Hello, name is Eric, recently adopted a female APBT, and i have some questions; I know her mother was 100% rednose and the father is a bluenose mix, now obviously i didnt get any papers on her, but im curious as to how i can find out her bloodline, if there is a way.


----------



## Patch-O-Pits (Jan 12, 2008)

Hi 

Congrats on adopting a rescue!

There is no way to know a bloodline without a pedigree from a reputable org and from a good breeder.

Red nose just means a dog with a red nose. Blue nose is just a dog with a blue nose. Also wanted to add Old Family Red Nose is not the same as just any dog with a red nose.

There are many lines that produce those traits thus you can't look at a dog and know what bloodline they came from or even if they are in fact purebred.
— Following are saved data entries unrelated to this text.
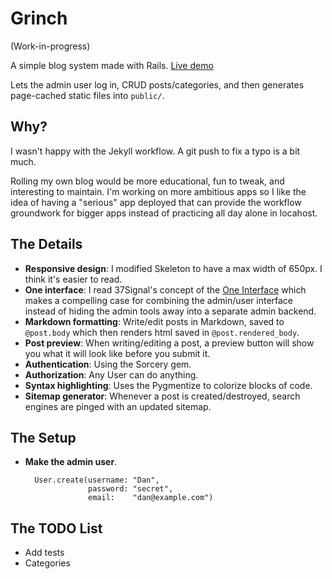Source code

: # Grinch

(Work-in-progress)

A simple blog system made with Rails. [Live demo](http://danneu.com)

Lets the admin user log in, CRUD posts/categories, and then generates
page-cached static files into `public/`.

## Why?

I wasn't happy with the Jekyll workflow. A git push to fix a typo is a bit much. 

Rolling my own blog would be more
educational, fun to tweak, and interesting to maintain. I'm working on more
ambitious apps so I like the idea of having a "serious" app deployed that can
provide the workflow groundwork for bigger apps instead of practicing all day
alone in locahost.

## The Details

* **Responsive design**: I modified Skeleton to have a max width of 650px. I
  think it's easier to read.
* **One interface**: I read 37Signal's concept of the [One Interface](http://gettingreal.37signals.com/ch09_One_Interface.php) which
  makes a compelling case for combining the admin/user interface instead of
  hiding the admin tools away into a separate admin backend.
* **Markdown formatting**: Write/edit posts in Markdown, saved to `@post.body`
  which then renders html saved in `@post.rendered_body`.
* **Post preview**: When writing/editing a post, a preview button will show you what it will look like before you submit it.
* **Authentication**: Using the Sorcery gem.
* **Authorization**: Any User can do anything.
* **Syntax highlighting**: Uses the Pygmentize to colorize blocks of code.
* **Sitemap generator**: Whenever a post is created/destroyed, search engines are pinged with an updated sitemap.

## The Setup

* **Make the admin user**. 

        User.create(username: "Dan", 
                    password: "secret",
                    email:    "dan@example.com")

## The TODO List

* Add tests
* Categories

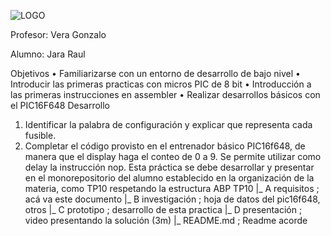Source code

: ![LOGO](https://github.com/ISPC-TST-EM-2024/Raul-Jara--monorepositorio-de-la-materia-Electronica-Microcontrolada/assets/167047352/c2efde7f-3bf5-4318-bb3f-e3b67b937082)

Profesor: Vera Gonzalo 

Alumno: Jara Raul

Objetivos
• Familiarizarse con un entorno de desarrollo de bajo nivel
• Introducir las primeras practicas con micros PIC de 8 bit
• Introducción a las primeras instrucciones en assembler
• Realizar desarrollos básicos con el PIC16F648
Desarrollo
1) Identificar la palabra de configuración y explicar que
representa cada fusible.
2) Completar el código provisto en el entrenador básico
PIC16f648, de manera que el display haga el conteo de 0 a 9.
Se permite utilizar como delay la instrucción nop.
Esta práctica se debe desarrollar y presentar en el monorepositorio
del alumno establecido en la organización de la materia, como
TP10 respetando la estructura ABP
TP10
|_ A requisitos ; acá va este documento
|_ B investigación ; hoja de datos del pic16f648, otros
|_ C prototipo ; desarrollo de esta practica
|_ D presentación ; video presentando la solución (3m)
|_ README.md ; Readme acorde
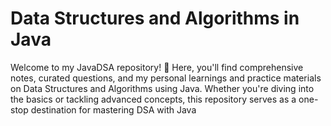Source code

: # Data Structures and Algorithms in Java

Welcome to my JavaDSA repository! 🚀 Here, you'll find comprehensive notes, curated questions, and my personal learnings and practice materials on Data Structures and Algorithms using Java. Whether you're diving into the basics or tackling advanced concepts, this repository serves as a one-stop destination for mastering DSA with Java

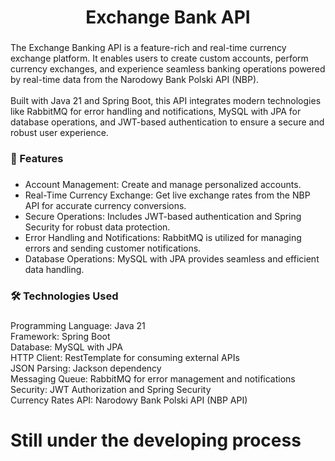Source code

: <h1 align="center">Exchange Bank API</h1>

###

<p align="left">The Exchange Banking API is a feature-rich and real-time currency exchange platform. It enables users to create custom accounts, perform currency exchanges, and experience seamless banking operations powered by real-time data from the Narodowy Bank Polski API (NBP).<br><br>    Built with Java 21 and Spring Boot, this API integrates modern technologies like RabbitMQ for error handling and notifications, MySQL with JPA for database operations, and JWT-based authentication to ensure a secure and robust user experience.</p>

###

<h3 align="left">🚀 Features</h3>

###


- Account Management: Create and manage personalized accounts.
- Real-Time Currency Exchange: Get live exchange rates from the NBP API for accurate currency conversions.
- Secure Operations: Includes JWT-based authentication and Spring Security for robust data protection.
- Error Handling and Notifications: RabbitMQ is utilized for managing errors and sending customer notifications.
- Database Operations: MySQL with JPA provides seamless and efficient data handling.


###

<h3 align="left">🛠️ Technologies Used</h3>

###

<p align="left">Programming Language: Java 21<br>Framework: Spring Boot<br>Database: MySQL with JPA<br>HTTP Client: RestTemplate for consuming external APIs<br>JSON Parsing: Jackson dependency<br>Messaging Queue: RabbitMQ for error management and notifications<br>Security: JWT Authorization and Spring Security<br>Currency Rates API: Narodowy Bank Polski API (NBP API)</p>

###

<h1 align="left">Still under the developing process</h1>

###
That does not take away from your dog being a great pet by any means. Post some pictures of her and enjoy! APBTs are great dogs!
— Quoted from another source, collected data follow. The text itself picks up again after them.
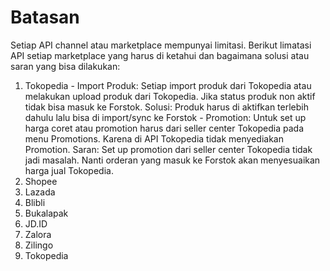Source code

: # Batasan

Setiap API channel atau marketplace mempunyai limitasi. Berikut limatasi API setiap marketplace yang harus di ketahui dan bagaimana solusi atau saran yang bisa dilakukan:

1. Tokopedia - Import Produk: Setiap import produk dari Tokopedia atau melakukan upload produk dari Tokopedia. Jika status produk non aktif tidak bisa masuk ke Forstok. Solusi: Produk harus di aktifkan terlebih dahulu lalu bisa di import/sync ke Forstok - Promotion: Untuk set up harga coret atau promotion harus dari seller center Tokopedia pada menu Promotions. Karena di API Tokopedia tidak menyediakan Promotion. Saran: Set up promotion dari seller center Tokopedia tidak jadi masalah. Nanti orderan yang masuk ke Forstok akan menyesuaikan harga jual Tokopedia.
2. Shopee 
3. Lazada
4. Blibli
5. Bukalapak
6. JD.ID
7. Zalora
8. Zilingo
9. Tokopedia

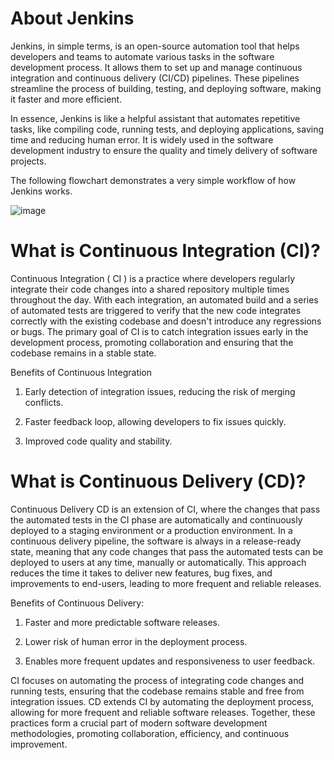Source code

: 
# About Jenkins
Jenkins, in simple terms, is an open-source automation tool that helps developers and teams to automate various tasks in the software development process. It allows them to set up and manage continuous integration and continuous delivery (CI/CD) pipelines. These pipelines streamline the process of building, testing, and deploying software, making it faster and more efficient.

In essence, Jenkins is like a helpful assistant that automates repetitive tasks, like compiling code, running tests, and deploying applications, saving time and reducing human error. It is widely used in the software development industry to ensure the quality and timely delivery of software projects.

The following flowchart demonstrates a very simple workflow of how Jenkins works.

![image](https://github.com/Manoj123-github/Jenkins/assets/76830665/cc538383-0f42-4b00-b879-3e7f9c41689d)

# What is Continuous Integration (CI)?

Continuous Integration ( CI ) is a practice where developers regularly integrate their code changes into a shared repository multiple times throughout the day. With each integration, an automated build and a series of automated tests are triggered to verify that the new code integrates correctly with the existing codebase and doesn't introduce any regressions or bugs. The primary goal of CI is to catch integration issues early in the development process, promoting collaboration and ensuring that the codebase remains in a stable state.

 Benefits of Continuous Integration

1.  Early detection of integration issues, reducing the risk of merging conflicts.
   
2.  Faster feedback loop, allowing developers to fix issues quickly.
   
3. Improved code quality and stability.


# What is Continuous Delivery (CD)?

   Continuous Delivery CD is an extension of CI, where the changes that pass the automated tests in the CI phase are automatically and continuously deployed to a staging environment or a production environment. In a continuous delivery pipeline, the software is always in a release-ready state, meaning that any code changes that pass the automated tests can be deployed to users at any time, manually or automatically. This approach reduces the time it takes to deliver new features, bug fixes, and improvements to end-users, leading to more frequent and reliable releases.

 Benefits of Continuous Delivery:

 1.   Faster and more predictable software releases.

 2.   Lower risk of human error in the deployment process.

 3.   Enables more frequent updates and responsiveness to user feedback.



CI focuses on automating the process of integrating code changes and running tests, ensuring that the codebase remains stable and free from integration issues. CD extends CI by automating the deployment process, allowing for more frequent and reliable software releases. Together, these practices form a crucial part of modern software development methodologies, promoting collaboration, efficiency, and continuous improvement.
Welcome to the forum! See you around!


----------



## BedlamBully (Jun 6, 2008)

Like Patch said nose color is just that, the color of their nose.

Bloodline would be something like Eli/Boudreaux or Gotti/Razors Edge

If you have a rescue dog the chances of you ever finding out what the bloodline is are about zero. Just enjoy your dog for the wonderful pet she is!


----------



## pitbulllover27870 (Jul 6, 2008)

Eva_tehDIVA said:


> Hello, name is Eric, recently adopted a female APBT, and i have some questions; I know her mother was 100% rednose and the father is a bluenose mix, now obviously i didnt get any papers on her, but im curious as to how i can find out her bloodline, if there is a way.
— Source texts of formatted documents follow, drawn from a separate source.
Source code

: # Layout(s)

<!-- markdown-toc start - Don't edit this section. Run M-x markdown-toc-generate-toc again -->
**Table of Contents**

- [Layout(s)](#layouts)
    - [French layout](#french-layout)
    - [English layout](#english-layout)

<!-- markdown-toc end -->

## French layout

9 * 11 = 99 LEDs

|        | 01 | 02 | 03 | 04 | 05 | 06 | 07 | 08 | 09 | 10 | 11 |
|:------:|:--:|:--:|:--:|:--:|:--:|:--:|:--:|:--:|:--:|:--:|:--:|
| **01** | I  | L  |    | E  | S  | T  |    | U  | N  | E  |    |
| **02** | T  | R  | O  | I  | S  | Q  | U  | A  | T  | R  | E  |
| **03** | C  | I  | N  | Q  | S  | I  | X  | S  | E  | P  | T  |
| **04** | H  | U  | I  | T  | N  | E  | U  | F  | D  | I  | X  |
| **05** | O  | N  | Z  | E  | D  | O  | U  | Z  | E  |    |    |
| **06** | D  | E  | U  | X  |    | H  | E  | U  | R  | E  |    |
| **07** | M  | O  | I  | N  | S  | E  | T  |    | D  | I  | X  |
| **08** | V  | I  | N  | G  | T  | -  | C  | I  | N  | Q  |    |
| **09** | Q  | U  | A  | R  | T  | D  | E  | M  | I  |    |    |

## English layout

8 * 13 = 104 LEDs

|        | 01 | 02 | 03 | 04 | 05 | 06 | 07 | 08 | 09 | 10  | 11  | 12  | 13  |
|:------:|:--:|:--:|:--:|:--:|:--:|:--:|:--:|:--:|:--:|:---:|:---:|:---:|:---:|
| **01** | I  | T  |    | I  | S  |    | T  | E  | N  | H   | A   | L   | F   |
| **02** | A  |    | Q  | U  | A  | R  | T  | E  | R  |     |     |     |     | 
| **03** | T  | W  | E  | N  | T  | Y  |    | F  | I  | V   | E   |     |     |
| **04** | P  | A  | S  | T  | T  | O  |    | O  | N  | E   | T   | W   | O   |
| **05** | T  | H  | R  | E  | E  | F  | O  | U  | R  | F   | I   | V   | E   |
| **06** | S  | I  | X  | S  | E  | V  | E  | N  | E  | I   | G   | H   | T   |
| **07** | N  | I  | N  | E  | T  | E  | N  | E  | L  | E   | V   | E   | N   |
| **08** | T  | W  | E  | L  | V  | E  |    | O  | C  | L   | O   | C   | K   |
theres really no way without a legitimate pedegree on the dog.
but enjoy the dog no matter what!! and post pics lol.. were some pic postin fools!!


----------



## MPRO112 (Aug 6, 2008)

:thumbsup::thumbsup: for rescuing a pup in need.


----------



## Sydney (Aug 14, 2007)

WTG on the rescue, like others have said their is not really any way of knowing, but I am sure everyone would like to see some pics!


----------



## bahamutt99 (May 14, 2008)

Old blog, but apt.

Pit Bull Blog What breed of pit&#8230;?


----------



## Sadie (Jun 18, 2008)

bahamutt99 said:


> Old blog, but apt.
> 
> Pit Bull Blog What breed of pit&#8230;?


Very Good Info Lindsey Thanks :goodpost:


----------



## bahamutt99 (May 14, 2008)

Glad ta be of service.


----------



## pitbullgirl22 (Jul 27, 2008)

Wow you really put some thought into all that and it was REALLY good. Kudos to you


----------